### About this exercise:
Work through the data below line by line and say how many lines hold "here"; give only the number.

[Data entries]
Content starts

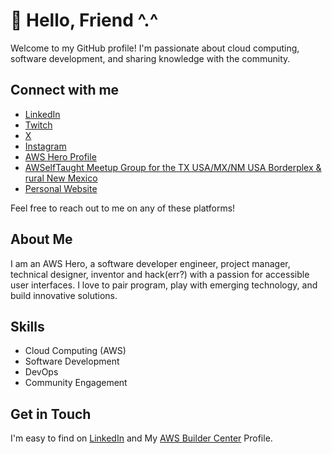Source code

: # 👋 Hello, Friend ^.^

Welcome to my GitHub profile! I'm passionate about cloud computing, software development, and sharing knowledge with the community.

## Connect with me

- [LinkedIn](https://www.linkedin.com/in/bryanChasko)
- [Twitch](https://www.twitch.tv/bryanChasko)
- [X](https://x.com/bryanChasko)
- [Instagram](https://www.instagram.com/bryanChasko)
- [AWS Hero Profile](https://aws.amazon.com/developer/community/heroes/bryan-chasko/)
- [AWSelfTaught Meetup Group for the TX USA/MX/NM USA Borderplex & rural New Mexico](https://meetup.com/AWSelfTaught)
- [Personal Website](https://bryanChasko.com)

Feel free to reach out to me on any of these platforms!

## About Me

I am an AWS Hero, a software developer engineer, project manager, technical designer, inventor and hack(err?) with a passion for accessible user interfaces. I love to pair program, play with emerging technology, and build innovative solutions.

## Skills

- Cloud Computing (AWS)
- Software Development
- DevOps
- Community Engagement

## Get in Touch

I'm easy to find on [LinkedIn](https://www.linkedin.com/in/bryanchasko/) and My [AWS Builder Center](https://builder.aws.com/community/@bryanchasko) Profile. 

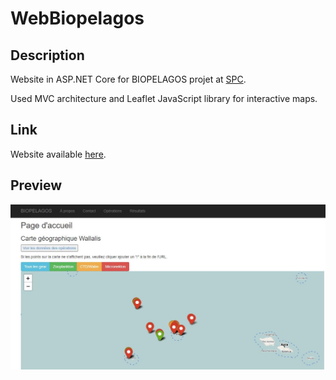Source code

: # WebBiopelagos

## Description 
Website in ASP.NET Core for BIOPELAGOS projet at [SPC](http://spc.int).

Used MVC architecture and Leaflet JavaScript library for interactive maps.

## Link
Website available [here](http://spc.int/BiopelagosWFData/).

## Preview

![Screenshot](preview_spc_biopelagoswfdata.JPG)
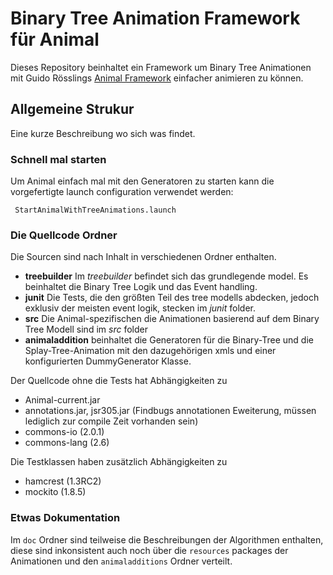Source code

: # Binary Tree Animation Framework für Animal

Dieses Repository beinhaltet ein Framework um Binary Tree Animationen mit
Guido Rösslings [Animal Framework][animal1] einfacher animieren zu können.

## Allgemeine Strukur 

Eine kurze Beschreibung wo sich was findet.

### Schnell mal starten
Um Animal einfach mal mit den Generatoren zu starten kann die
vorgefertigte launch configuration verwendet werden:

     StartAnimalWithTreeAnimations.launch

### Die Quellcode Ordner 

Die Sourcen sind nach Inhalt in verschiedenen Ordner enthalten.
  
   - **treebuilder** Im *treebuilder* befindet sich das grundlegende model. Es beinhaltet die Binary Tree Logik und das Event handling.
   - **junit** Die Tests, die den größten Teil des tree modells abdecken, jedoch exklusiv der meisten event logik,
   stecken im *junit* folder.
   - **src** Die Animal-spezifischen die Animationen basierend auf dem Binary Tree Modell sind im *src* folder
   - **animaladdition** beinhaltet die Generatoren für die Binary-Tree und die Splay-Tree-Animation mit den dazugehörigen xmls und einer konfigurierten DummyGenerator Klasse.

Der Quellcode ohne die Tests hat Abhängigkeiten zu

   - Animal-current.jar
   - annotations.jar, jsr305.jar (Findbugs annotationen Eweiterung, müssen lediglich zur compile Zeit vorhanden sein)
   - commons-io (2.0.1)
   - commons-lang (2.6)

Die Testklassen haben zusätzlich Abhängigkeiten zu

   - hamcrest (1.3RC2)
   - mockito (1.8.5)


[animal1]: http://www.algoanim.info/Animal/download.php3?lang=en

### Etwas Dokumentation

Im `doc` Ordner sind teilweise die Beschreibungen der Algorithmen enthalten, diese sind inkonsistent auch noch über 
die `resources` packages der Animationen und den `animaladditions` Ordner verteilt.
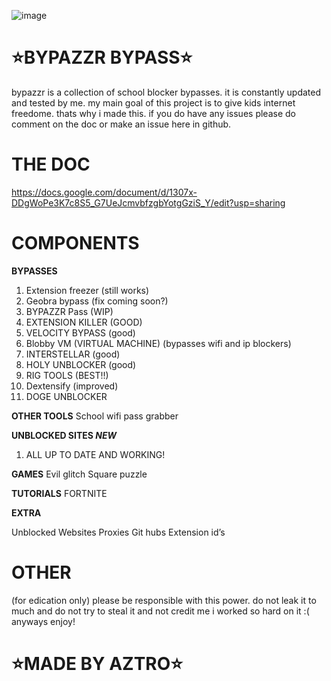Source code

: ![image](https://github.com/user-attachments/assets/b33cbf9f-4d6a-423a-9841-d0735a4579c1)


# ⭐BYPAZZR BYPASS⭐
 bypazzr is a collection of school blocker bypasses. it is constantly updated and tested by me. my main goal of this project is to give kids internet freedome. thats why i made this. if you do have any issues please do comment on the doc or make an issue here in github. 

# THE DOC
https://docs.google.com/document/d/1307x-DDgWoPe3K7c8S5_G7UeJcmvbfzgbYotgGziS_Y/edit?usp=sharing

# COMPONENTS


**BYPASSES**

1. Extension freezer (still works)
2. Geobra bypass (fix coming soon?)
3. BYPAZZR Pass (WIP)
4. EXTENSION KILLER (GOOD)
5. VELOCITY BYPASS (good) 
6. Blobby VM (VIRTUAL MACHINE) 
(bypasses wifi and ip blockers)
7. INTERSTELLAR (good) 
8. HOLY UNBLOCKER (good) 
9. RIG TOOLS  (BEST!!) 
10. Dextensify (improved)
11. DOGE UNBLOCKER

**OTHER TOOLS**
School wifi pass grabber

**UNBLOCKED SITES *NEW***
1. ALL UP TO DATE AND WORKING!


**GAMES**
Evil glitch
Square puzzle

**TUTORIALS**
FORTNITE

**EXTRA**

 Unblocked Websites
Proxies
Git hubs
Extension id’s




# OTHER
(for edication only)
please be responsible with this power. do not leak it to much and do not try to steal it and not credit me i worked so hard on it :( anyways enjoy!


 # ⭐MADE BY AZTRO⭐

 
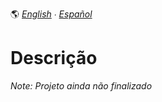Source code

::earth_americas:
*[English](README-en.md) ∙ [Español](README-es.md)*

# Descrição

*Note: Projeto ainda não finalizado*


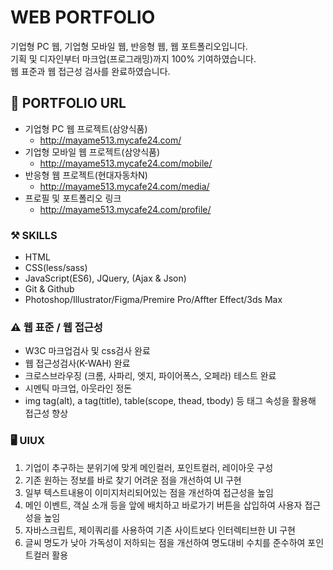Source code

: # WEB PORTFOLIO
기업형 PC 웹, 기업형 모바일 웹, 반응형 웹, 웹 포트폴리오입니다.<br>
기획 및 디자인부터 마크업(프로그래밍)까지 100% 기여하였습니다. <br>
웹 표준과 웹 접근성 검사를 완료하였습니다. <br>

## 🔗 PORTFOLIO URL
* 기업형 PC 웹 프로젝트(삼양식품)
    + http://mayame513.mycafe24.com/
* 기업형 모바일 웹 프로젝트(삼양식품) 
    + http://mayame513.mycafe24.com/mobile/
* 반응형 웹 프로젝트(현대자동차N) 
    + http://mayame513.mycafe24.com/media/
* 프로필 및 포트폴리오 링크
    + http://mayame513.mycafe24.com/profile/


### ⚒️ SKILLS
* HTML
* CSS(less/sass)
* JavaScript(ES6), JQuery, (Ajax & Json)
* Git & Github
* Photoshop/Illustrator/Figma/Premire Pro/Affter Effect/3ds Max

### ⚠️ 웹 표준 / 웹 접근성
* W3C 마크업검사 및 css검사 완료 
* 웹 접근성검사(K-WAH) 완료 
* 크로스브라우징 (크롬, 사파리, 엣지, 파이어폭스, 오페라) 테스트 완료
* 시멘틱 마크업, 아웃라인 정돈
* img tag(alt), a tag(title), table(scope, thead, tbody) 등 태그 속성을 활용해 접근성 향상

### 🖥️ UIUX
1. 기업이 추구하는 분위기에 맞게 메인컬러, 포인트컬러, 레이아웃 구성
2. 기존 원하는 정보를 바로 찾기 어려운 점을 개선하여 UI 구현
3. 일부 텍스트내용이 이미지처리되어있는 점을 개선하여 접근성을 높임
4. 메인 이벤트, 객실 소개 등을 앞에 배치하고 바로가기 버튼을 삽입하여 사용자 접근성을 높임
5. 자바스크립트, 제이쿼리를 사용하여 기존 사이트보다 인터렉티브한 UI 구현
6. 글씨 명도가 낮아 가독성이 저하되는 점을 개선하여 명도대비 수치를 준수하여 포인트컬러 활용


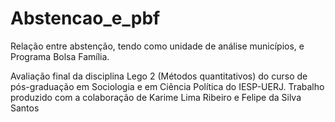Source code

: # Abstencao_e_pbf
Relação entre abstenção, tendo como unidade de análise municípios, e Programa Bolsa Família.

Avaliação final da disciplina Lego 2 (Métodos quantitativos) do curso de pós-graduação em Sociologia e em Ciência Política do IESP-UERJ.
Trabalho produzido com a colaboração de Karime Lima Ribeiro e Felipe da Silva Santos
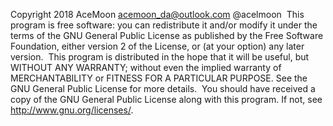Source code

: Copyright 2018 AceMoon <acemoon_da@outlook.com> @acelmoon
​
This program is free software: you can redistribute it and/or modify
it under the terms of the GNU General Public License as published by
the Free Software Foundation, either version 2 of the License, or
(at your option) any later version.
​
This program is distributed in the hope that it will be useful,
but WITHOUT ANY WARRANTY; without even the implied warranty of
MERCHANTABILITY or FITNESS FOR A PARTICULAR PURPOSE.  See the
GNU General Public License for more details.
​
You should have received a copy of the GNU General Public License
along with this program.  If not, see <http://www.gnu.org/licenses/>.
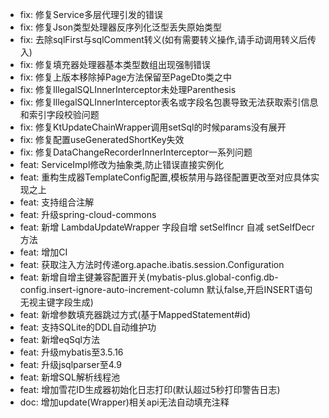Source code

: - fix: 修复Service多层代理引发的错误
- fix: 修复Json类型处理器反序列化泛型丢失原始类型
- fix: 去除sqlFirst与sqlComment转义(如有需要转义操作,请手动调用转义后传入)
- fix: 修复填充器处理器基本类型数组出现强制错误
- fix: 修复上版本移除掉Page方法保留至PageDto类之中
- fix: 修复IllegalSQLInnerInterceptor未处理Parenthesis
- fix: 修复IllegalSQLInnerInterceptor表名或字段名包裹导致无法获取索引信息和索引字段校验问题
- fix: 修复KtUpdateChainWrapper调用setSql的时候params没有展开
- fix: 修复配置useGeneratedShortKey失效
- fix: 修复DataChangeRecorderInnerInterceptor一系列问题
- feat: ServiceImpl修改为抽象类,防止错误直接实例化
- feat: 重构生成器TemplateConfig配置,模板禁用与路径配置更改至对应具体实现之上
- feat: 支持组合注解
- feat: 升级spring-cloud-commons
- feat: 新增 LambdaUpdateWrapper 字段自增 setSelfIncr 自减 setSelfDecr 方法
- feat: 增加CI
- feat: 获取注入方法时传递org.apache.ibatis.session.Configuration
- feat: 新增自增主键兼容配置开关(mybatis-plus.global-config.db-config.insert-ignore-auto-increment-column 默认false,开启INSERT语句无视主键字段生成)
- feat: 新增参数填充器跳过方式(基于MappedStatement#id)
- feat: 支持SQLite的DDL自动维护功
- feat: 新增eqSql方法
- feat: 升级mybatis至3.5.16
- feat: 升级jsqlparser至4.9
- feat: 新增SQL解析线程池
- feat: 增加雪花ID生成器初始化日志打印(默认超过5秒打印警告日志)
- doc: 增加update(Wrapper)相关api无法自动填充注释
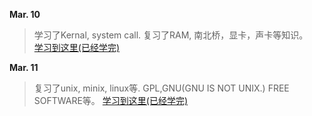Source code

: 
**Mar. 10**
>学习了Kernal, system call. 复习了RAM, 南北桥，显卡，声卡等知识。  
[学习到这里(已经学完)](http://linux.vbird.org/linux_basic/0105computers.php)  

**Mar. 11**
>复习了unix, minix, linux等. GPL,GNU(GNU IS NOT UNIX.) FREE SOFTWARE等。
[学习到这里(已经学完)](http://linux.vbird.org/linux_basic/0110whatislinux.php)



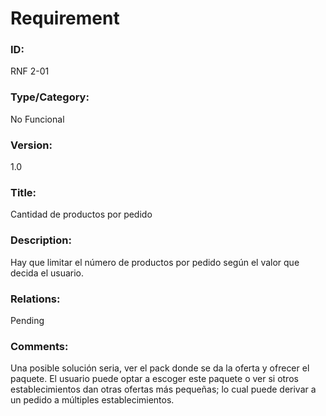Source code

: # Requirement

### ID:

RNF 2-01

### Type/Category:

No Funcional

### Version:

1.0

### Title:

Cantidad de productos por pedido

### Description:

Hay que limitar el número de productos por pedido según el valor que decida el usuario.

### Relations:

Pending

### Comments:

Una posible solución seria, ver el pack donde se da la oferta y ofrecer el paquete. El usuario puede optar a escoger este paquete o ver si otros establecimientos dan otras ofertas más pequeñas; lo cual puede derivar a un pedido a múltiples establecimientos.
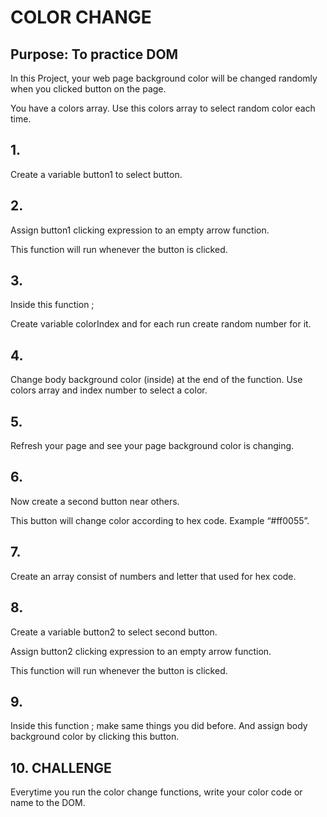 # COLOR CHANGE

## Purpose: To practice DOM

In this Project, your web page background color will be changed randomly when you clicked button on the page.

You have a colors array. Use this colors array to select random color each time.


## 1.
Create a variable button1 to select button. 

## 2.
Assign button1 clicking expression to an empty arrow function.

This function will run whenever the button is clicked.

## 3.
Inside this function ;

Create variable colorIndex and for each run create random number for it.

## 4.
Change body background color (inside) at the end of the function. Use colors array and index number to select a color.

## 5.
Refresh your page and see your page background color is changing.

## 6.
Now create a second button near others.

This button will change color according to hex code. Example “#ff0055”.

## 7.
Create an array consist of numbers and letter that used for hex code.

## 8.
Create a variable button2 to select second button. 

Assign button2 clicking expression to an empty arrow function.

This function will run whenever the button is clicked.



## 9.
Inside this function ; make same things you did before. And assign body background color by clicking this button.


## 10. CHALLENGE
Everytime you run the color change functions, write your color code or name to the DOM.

Content ends

### Task response:
2